To summarize, you can take the absolute value of the final coefficients and rank them. The ranked coefficients are your variable importance.
To view the source code, you can type
caret::getModelInfo("glmnet")$glmnet$varImp
If you don't want to use caret
package, you can run the following lines from the package, and it should work.
varImp <- function(object, lambda = NULL, ...) {
## skipping a few lines
beta <- predict(object, s = lambda, type = "coef")
if(is.list(beta)) {
out <- do.call("cbind", lapply(beta, function(x) x[,1]))
out <- as.data.frame(out, stringsAsFactors = TRUE)
} else out <- data.frame(Overall = beta[,1])
out <- abs(out[rownames(out) != "(Intercept)",,drop = FALSE])
out
}
Finally, call the function with your fit.
varImp(cvfit, lambda = cvfit$lambda.min)
It's pretty easy to use the contents of the cv.glmnet object to create an ordered list of coefficients...
coefList <- coef(cv.glmnet.MOD, s='lambda.1se')

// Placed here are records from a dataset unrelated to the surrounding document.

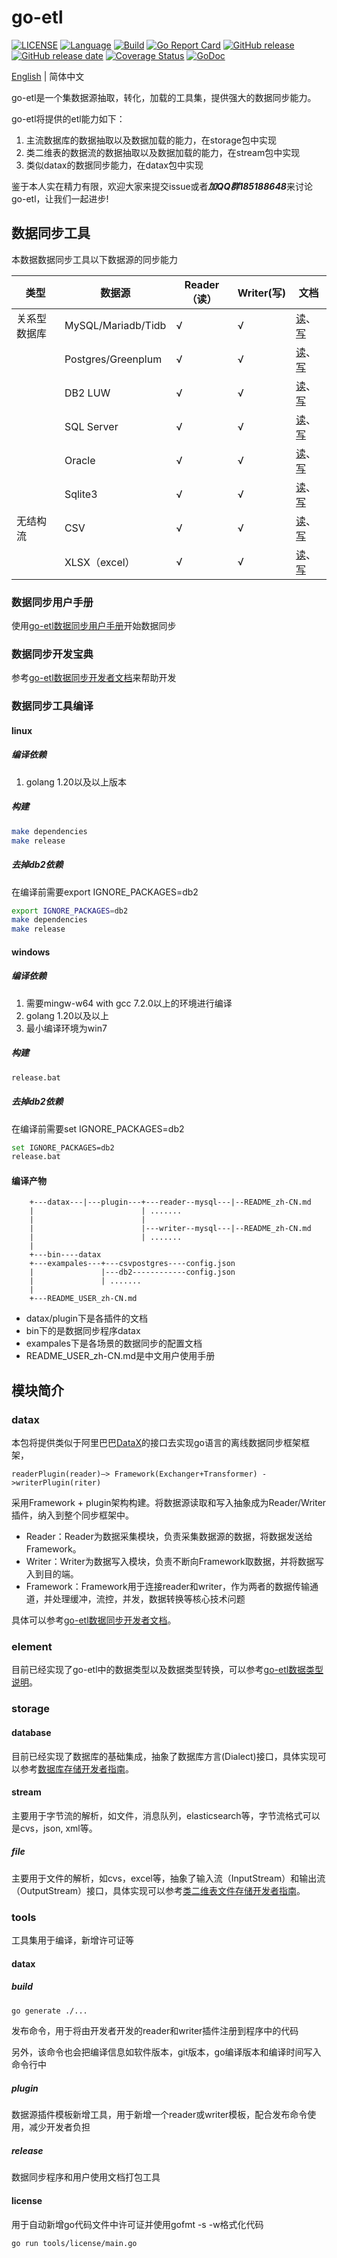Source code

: # go-etl
[![LICENSE][license-img]][license]
[![Language][lang-img]][lang]
[![Build][ci-img]][ci]
[![Go Report Card][report-img]][report]
[![GitHub release][release-img]][release]
[![GitHub release date][release-date-img]][release-date]
[![Coverage Status][cov-img]][cov]
[![GoDoc][doc-img]][doc]

[English](README.md) | 简体中文

go-etl是一个集数据源抽取，转化，加载的工具集，提供强大的数据同步能力。

go-etl将提供的etl能力如下：

1. 主流数据库的数据抽取以及数据加载的能力，在storage包中实现
2. 类二维表的数据流的数据抽取以及数据加载的能力，在stream包中实现
3. 类似datax的数据同步能力，在datax包中实现

鉴于本人实在精力有限，欢迎大家来提交issue或者***加QQ群185188648***来讨论go-etl，让我们一起进步!

## 数据同步工具

本数据数据同步工具以下数据源的同步能力

| 类型         | 数据源             | Reader（读） | Writer(写) | 文档                                                         |
| ------------ | ------------------ | ------------ | ---------- | ------------------------------------------------------------ |
| 关系型数据库 | MySQL/Mariadb/Tidb | √            | √          | [读](datax/plugin/reader/mysql/README_zh-CN.md)、[写](datax/plugin/writer/mysql/README_zh-CN.md) |
|              | Postgres/Greenplum | √            | √          | [读](datax/plugin/reader/postgres/README_zh-CN.md)、[写](datax/plugin/writer/postgres/README_zh-CN.md) |
|              | DB2 LUW            | √            | √          | [读](datax/plugin/reader/db2/README_zh-CN.md)、[写](datax/plugin/writer/db2/README_zh-CN.md) |
|              | SQL Server            | √            | √          | [读](datax/plugin/reader/sqlserver/README_zh-CN.md)、[写](datax/plugin/writer/sqlserver/README_zh-CN.md) |
|              | Oracle            | √            | √          | [读](datax/plugin/reader/oracle/README_zh-CN.md)、[写](datax/plugin/writer/oracle/README_zh-CN.md) |
|              | Sqlite3            | √            | √          | [读](datax/plugin/reader/sqlite3/README.md)、[写](datax/plugin/writer/sqlite3/README.md) |
| 无结构流     | CSV                | √            | √          | [读](datax/plugin/reader/csv/README_zh-CN.md)、[写](datax/plugin/writer/csv/README_zh-CN.md) |
|              | XLSX（excel）      | √            | √          | [读](datax/plugin/reader/xlsx/README_zh-CN.md)、[写](datax/plugin/writer/xlsx/README_zh-CN.md) |

### 数据同步用户手册

使用[go-etl数据同步用户手册](README_USER_zh-CN.md)开始数据同步

### 数据同步开发宝典

参考[go-etl数据同步开发者文档](datax/README_zh-CN.md)来帮助开发

### 数据同步工具编译

#### linux

##### 编译依赖

1. golang 1.20以及以上版本

##### 构建

```bash
make dependencies
make release
```

##### 去掉db2依赖

在编译前需要export IGNORE_PACKAGES=db2 

```bash
export IGNORE_PACKAGES=db2
make dependencies
make release
```

#### windows

##### 编译依赖

1. 需要mingw-w64 with gcc 7.2.0以上的环境进行编译
2. golang 1.20以及以上
3. 最小编译环境为win7 

##### 构建

```bash
release.bat
```

##### 去掉db2依赖

在编译前需要set IGNORE_PACKAGES=db2

```bash
set IGNORE_PACKAGES=db2
release.bat
```


#### 编译产物

```
    +---datax---|---plugin---+---reader--mysql---|--README_zh-CN.md
    |                        | .......
    |                        |
    |                        |---writer--mysql---|--README_zh-CN.md
    |                        | .......
    |
    +---bin----datax
    +---exampales---+---csvpostgres----config.json
    |               |---db2------------config.json
    |               | .......
    |
    +---README_USER_zh-CN.md

```

+ datax/plugin下是各插件的文档
+ bin下的是数据同步程序datax
+ exampales下是各场景的数据同步的配置文档
+ README_USER_zh-CN.md是中文用户使用手册

## 模块简介
### datax

本包将提供类似于阿里巴巴[DataX](https://github.com/alibaba/DataX)的接口去实现go语言的离线数据同步框架框架，

```
readerPlugin(reader)—> Framework(Exchanger+Transformer) ->writerPlugin(riter)  
```

采用Framework + plugin架构构建。将数据源读取和写入抽象成为Reader/Writer插件，纳入到整个同步框架中。

+ Reader：Reader为数据采集模块，负责采集数据源的数据，将数据发送给Framework。 
+ Writer：Writer为数据写入模块，负责不断向Framework取数据，并将数据写入到目的端。
+ Framework：Framework用于连接reader和writer，作为两者的数据传输通道，并处理缓冲，流控，并发，数据转换等核心技术问题

具体可以参考[go-etl数据同步开发者文档](datax/README_zh-CN.md)。

### element

目前已经实现了go-etl中的数据类型以及数据类型转换，可以参考[go-etl数据类型说明](element\README_zh-CN.md)。

### storage

#### database

目前已经实现了数据库的基础集成，抽象了数据库方言(Dialect)接口，具体实现可以参考[数据库存储开发者指南](storage/database/README_zh-CN.md)。

#### stream

主要用于字节流的解析，如文件，消息队列，elasticsearch等，字节流格式可以是cvs，json, xml等。

##### file
主要用于文件的解析，如cvs，excel等，抽象了输入流（InputStream）和输出流（OutputStream）接口，具体实现可以参考[类二维表文件存储开发者指南](storage/stream/file/README_zh-CN.md)。
### tools

工具集用于编译，新增许可证等

#### datax

##### build

```bash
go generate ./...
```
发布命令，用于将由开发者开发的reader和writer插件注册到程序中的代码

另外，该命令也会把编译信息如软件版本，git版本，go编译版本和编译时间写入命令行中

##### plugin

数据源插件模板新增工具，用于新增一个reader或writer模板，配合发布命令使用，减少开发者负担

##### release

数据同步程序和用户使用文档打包工具

#### license

用于自动新增go代码文件中许可证并使用gofmt -s -w格式化代码

```bash
go run tools/license/main.go
```

[lang-img]:https://img.shields.io/badge/Language-Go-blue.svg
[lang]:https://golang.org/
[report-img]:https://goreportcard.com/badge/github.com/Breeze0806/go-etl
[report]:https://goreportcard.com/report/github.com/Breeze0806/go-etl
[doc-img]:https://godoc.org/github.com/Breeze0806/go-etl?status.svg
[doc]:https://godoc.org/github.com/Breeze0806/go-etl
[license-img]: https://img.shields.io/badge/License-Apache%202.0-blue.svg
[license]: https://github.com/Breeze0806/go-etl/blob/main/LICENSE
[ci-img]: https://github.com/Breeze0806/go-etl/actions/workflows/Build.yml/badge.svg
[ci]: https://github.com/Breeze0806/go-etl/actions/workflows/Build.yml
[release-img]: https://img.shields.io/github/tag/Breeze0806/go-etl.svg?label=release
[release]: https://github.com/Breeze0806/go-etl/releases
[release-date-img]: https://img.shields.io/github/release-date/Breeze0806/go-etl.svg
[release-date]: https://github.com/Breeze0806/go-etl/releases
[cov-img]: https://codecov.io/gh/Breeze0806/go-etl/branch/main/graph/badge.svg?token=UGb27Nysga
[cov]: https://codecov.io/gh/Breeze0806/go-etl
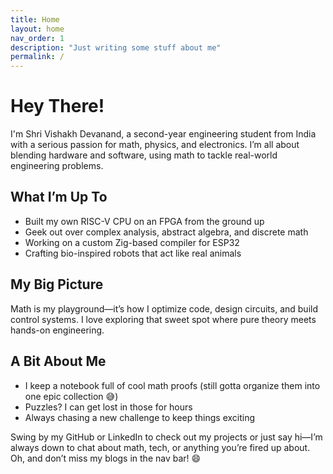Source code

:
 ```yaml
---
title: Home
layout: home
nav_order: 1
description: "Just writing some stuff about me"
permalink: /
---
```





# Hey There!
I'm Shri Vishakh Devanand, a second-year engineering student from India with a serious passion for math, physics, and electronics. I’m all about blending hardware and software, using math to tackle real-world engineering problems.

## What I’m Up To

- Built my own RISC-V CPU on an FPGA from the ground up
- Geek out over complex analysis, abstract algebra, and discrete math
- Working on a custom Zig-based compiler for ESP32
- Crafting bio-inspired robots that act like real animals

## My Big Picture
Math is my playground—it’s how I optimize code, design circuits, and build control systems. I love exploring that sweet spot where pure theory meets hands-on engineering.

## A Bit About Me

 - I keep a notebook full of cool math proofs (still gotta organize them into one epic collection 😅)
 - Puzzles? I can get lost in those for hours
 - Always chasing a new challenge to keep things exciting

Swing by my GitHub or LinkedIn to check out my projects or just say hi—I’m always down to chat about math, tech, or anything you’re fired up about. Oh, and don’t miss my blogs in the nav bar! 😄

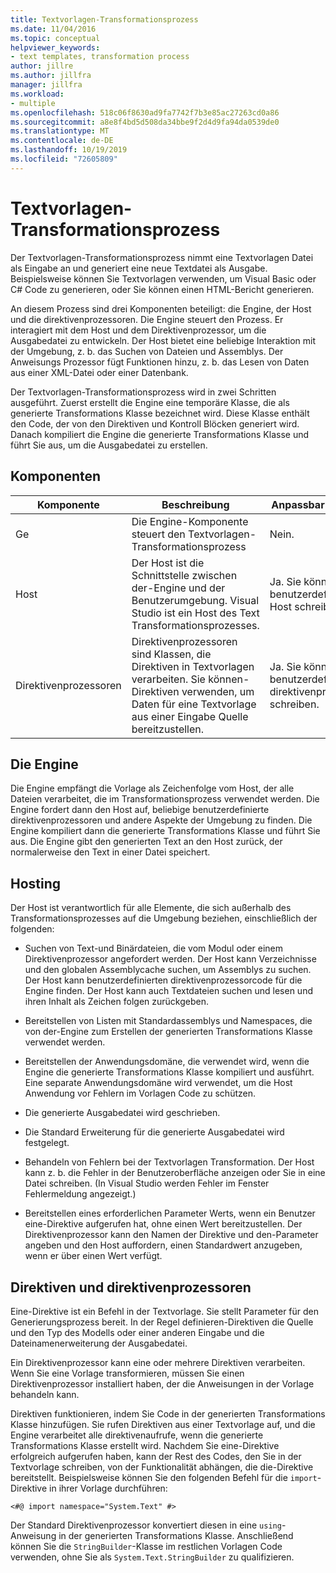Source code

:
```yaml
---
title: Textvorlagen-Transformationsprozess
ms.date: 11/04/2016
ms.topic: conceptual
helpviewer_keywords:
- text templates, transformation process
author: jillre
ms.author: jillfra
manager: jillfra
ms.workload:
- multiple
ms.openlocfilehash: 518c06f8630ad9fa7742f7b3e85ac27263cd0a86
ms.sourcegitcommit: a8e8f4bd5d508da34bbe9f2d4d9fa94da0539de0
ms.translationtype: MT
ms.contentlocale: de-DE
ms.lasthandoff: 10/19/2019
ms.locfileid: "72605809"
---
```

# <a name="the-text-template-transformation-process"></a>Textvorlagen-Transformationsprozess
Der Textvorlagen-Transformationsprozess nimmt eine Textvorlagen Datei als Eingabe an und generiert eine neue Textdatei als Ausgabe. Beispielsweise können Sie Textvorlagen verwenden, um Visual Basic oder C# Code zu generieren, oder Sie können einen HTML-Bericht generieren.

 An diesem Prozess sind drei Komponenten beteiligt: die Engine, der Host und die direktivenprozessoren. Die Engine steuert den Prozess. Er interagiert mit dem Host und dem Direktivenprozessor, um die Ausgabedatei zu entwickeln. Der Host bietet eine beliebige Interaktion mit der Umgebung, z. b. das Suchen von Dateien und Assemblys. Der Anweisungs Prozessor fügt Funktionen hinzu, z. b. das Lesen von Daten aus einer XML-Datei oder einer Datenbank.

 Der Textvorlagen-Transformationsprozess wird in zwei Schritten ausgeführt. Zuerst erstellt die Engine eine temporäre Klasse, die als generierte Transformations Klasse bezeichnet wird. Diese Klasse enthält den Code, der von den Direktiven und Kontroll Blöcken generiert wird. Danach kompiliert die Engine die generierte Transformations Klasse und führt Sie aus, um die Ausgabedatei zu erstellen.

## <a name="components"></a>Komponenten

|Komponente|Beschreibung|Anpassbar (Ja/Nein)|
|-|-|-|
|Ge|Die Engine-Komponente steuert den Textvorlagen-Transformationsprozess|Nein.|
|Host|Der Host ist die Schnittstelle zwischen der-Engine und der Benutzerumgebung. Visual Studio ist ein Host des Text Transformationsprozesses.|Ja. Sie können einen benutzerdefinierten Host schreiben.|
|Direktivenprozessoren|Direktivenprozessoren sind Klassen, die Direktiven in Textvorlagen verarbeiten. Sie können-Direktiven verwenden, um Daten für eine Textvorlage aus einer Eingabe Quelle bereitzustellen.|Ja. Sie können benutzerdefinierte direktivenprozessoren schreiben.|

## <a name="the-engine"></a>Die Engine
 Die Engine empfängt die Vorlage als Zeichenfolge vom Host, der alle Dateien verarbeitet, die im Transformationsprozess verwendet werden. Die Engine fordert dann den Host auf, beliebige benutzerdefinierte direktivenprozessoren und andere Aspekte der Umgebung zu finden. Die Engine kompiliert dann die generierte Transformations Klasse und führt Sie aus. Die Engine gibt den generierten Text an den Host zurück, der normalerweise den Text in einer Datei speichert.

## <a name="the-host"></a>Hosting
 Der Host ist verantwortlich für alle Elemente, die sich außerhalb des Transformationsprozesses auf die Umgebung beziehen, einschließlich der folgenden:

- Suchen von Text-und Binärdateien, die vom Modul oder einem Direktivenprozessor angefordert werden. Der Host kann Verzeichnisse und den globalen Assemblycache suchen, um Assemblys zu suchen. Der Host kann benutzerdefinierten direktivenprozessorcode für die Engine finden. Der Host kann auch Textdateien suchen und lesen und ihren Inhalt als Zeichen folgen zurückgeben.

- Bereitstellen von Listen mit Standardassemblys und Namespaces, die von der-Engine zum Erstellen der generierten Transformations Klasse verwendet werden.

- Bereitstellen der Anwendungsdomäne, die verwendet wird, wenn die Engine die generierte Transformations Klasse kompiliert und ausführt. Eine separate Anwendungsdomäne wird verwendet, um die Host Anwendung vor Fehlern im Vorlagen Code zu schützen.

- Die generierte Ausgabedatei wird geschrieben.

- Die Standard Erweiterung für die generierte Ausgabedatei wird festgelegt.

- Behandeln von Fehlern bei der Textvorlagen Transformation. Der Host kann z. b. die Fehler in der Benutzeroberfläche anzeigen oder Sie in eine Datei schreiben. (In Visual Studio werden Fehler im Fenster Fehlermeldung angezeigt.)

- Bereitstellen eines erforderlichen Parameter Werts, wenn ein Benutzer eine-Direktive aufgerufen hat, ohne einen Wert bereitzustellen. Der Direktivenprozessor kann den Namen der Direktive und den-Parameter angeben und den Host auffordern, einen Standardwert anzugeben, wenn er über einen Wert verfügt.

## <a name="directives-and-directive-processors"></a>Direktiven und direktivenprozessoren
 Eine-Direktive ist ein Befehl in der Textvorlage. Sie stellt Parameter für den Generierungsprozess bereit. In der Regel definieren-Direktiven die Quelle und den Typ des Modells oder einer anderen Eingabe und die Dateinamenerweiterung der Ausgabedatei.

 Ein Direktivenprozessor kann eine oder mehrere Direktiven verarbeiten. Wenn Sie eine Vorlage transformieren, müssen Sie einen Direktivenprozessor installiert haben, der die Anweisungen in der Vorlage behandeln kann.

 Direktiven funktionieren, indem Sie Code in der generierten Transformations Klasse hinzufügen. Sie rufen Direktiven aus einer Textvorlage auf, und die Engine verarbeitet alle direktivenaufrufe, wenn die generierte Transformations Klasse erstellt wird. Nachdem Sie eine-Direktive erfolgreich aufgerufen haben, kann der Rest des Codes, den Sie in der Textvorlage schreiben, von der Funktionalität abhängen, die die-Direktive bereitstellt. Beispielsweise können Sie den folgenden Befehl für die `import`-Direktive in ihrer Vorlage durchführen:

 `<#@ import namespace="System.Text" #>`

 Der Standard Direktivenprozessor konvertiert diesen in eine `using`-Anweisung in der generierten Transformations Klasse. Anschließend können Sie die `StringBuilder`-Klasse im restlichen Vorlagen Code verwenden, ohne Sie als `System.Text.StringBuilder` zu qualifizieren.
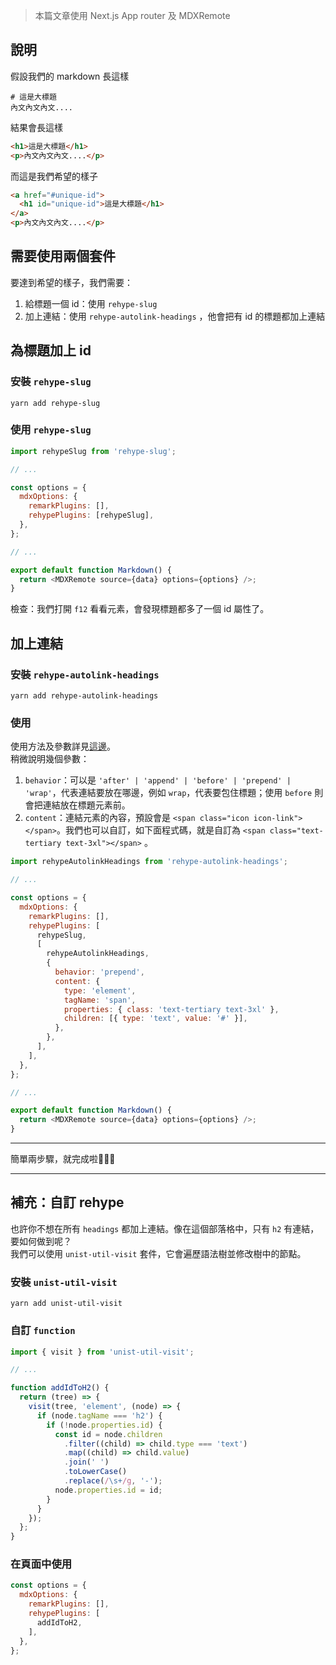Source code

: > 本篇文章使用 Next.js App router 及 MDXRemote

## 說明

假設我們的 markdown 長這樣

```
# 這是大標題
內文內文內文....
```

結果會長這樣

```html
<h1>這是大標題</h1>
<p>內文內文內文....</p>
```

而這是我們希望的樣子

```html
<a href="#unique-id">
  <h1 id="unique-id">這是大標題</h1>
</a>
<p>內文內文內文....</p>
```

## 需要使用兩個套件

要達到希望的樣子，我們需要：

1. 給標題一個 id：使用 `rehype-slug`
2. 加上連結：使用 `rehype-autolink-headings` ，他會把有 id 的標題都加上連結

## 為標題加上 id

### 安裝 `rehype-slug`

```
yarn add rehype-slug
```

### 使用 `rehype-slug`

```javascript
import rehypeSlug from 'rehype-slug';

// ...

const options = {
  mdxOptions: {
    remarkPlugins: [],
    rehypePlugins: [rehypeSlug],
  },
};

// ...

export default function Markdown() {
  return <MDXRemote source={data} options={options} />;
}
```

檢查：我們打開 `f12` 看看元素，會發現標題都多了一個 id 屬性了。

## 加上連結

### 安裝 `rehype-autolink-headings`

```
yarn add rehype-autolink-headings
```

### 使用

使用方法及參數詳見[這邊](https://www.npmjs.com/package/rehype-autolink-headings)。  
稍微說明幾個參數：

1. `behavior`：可以是 `'after' | 'append' | 'before' | 'prepend' | 'wrap'`，代表連結要放在哪邊，例如 `wrap`，代表要包住標題；使用 `before` 則會把連結放在標題元素前。
2. `content`：連結元素的內容，預設會是 `<span class="icon icon-link"></span>`。我們也可以自訂，如下面程式碼，就是自訂為 `<span class="text-tertiary text-3xl"></span>` 。

```javascript
import rehypeAutolinkHeadings from 'rehype-autolink-headings';

// ...

const options = {
  mdxOptions: {
    remarkPlugins: [],
    rehypePlugins: [
      rehypeSlug,
      [
        rehypeAutolinkHeadings,
        {
          behavior: 'prepend',
          content: {
            type: 'element',
            tagName: 'span',
            properties: { class: 'text-tertiary text-3xl' },
            children: [{ type: 'text', value: '#' }],
          },
        },
      ],
    ],
  },
};

// ...

export default function Markdown() {
  return <MDXRemote source={data} options={options} />;
}
```

---

簡單兩步驟，就完成啦🎉🎉🎉

---

## 補充：自訂 rehype
也許你不想在所有 `headings` 都加上連結。像在這個部落格中，只有 `h2` 有連結，要如何做到呢？  
我們可以使用 `unist-util-visit` 套件，它會遍歷語法樹並修改樹中的節點。
### 安裝 `unist-util-visit`
```
yarn add unist-util-visit
```
### 自訂 `function` 
```javascript
import { visit } from 'unist-util-visit';

// ...

function addIdToH2() {
  return (tree) => {
    visit(tree, 'element', (node) => {
      if (node.tagName === 'h2') {
        if (!node.properties.id) {
          const id = node.children
            .filter((child) => child.type === 'text')
            .map((child) => child.value)
            .join(' ')
            .toLowerCase()
            .replace(/\s+/g, '-');
          node.properties.id = id;
        }
      }
    });
  };
}
```

### 在頁面中使用
```javascript
const options = {
  mdxOptions: {
    remarkPlugins: [],
    rehypePlugins: [
      addIdToH2,
    ],
  },
};
```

coefList <- data.frame(coefList@Dimnames[[1]][coefList@i+1],coefList@x)
names(coefList) <- c('var','val')
coefList %>%
arrange(-abs(val)) %>%
print(.,n=25)
NOTE: as other posters have commented...to get a like for like comparison you need to scale/z-score your numeric variables prior to modelling step...otherwise a large coefficient value can be assigned to a variable with a very small scale i.e. range(0,1) when placed in a model with variables with very large scales i.e. range(-10000,10000) this will mean that your comparison of coefficient values is not relative and therefore meaningless in most contexts.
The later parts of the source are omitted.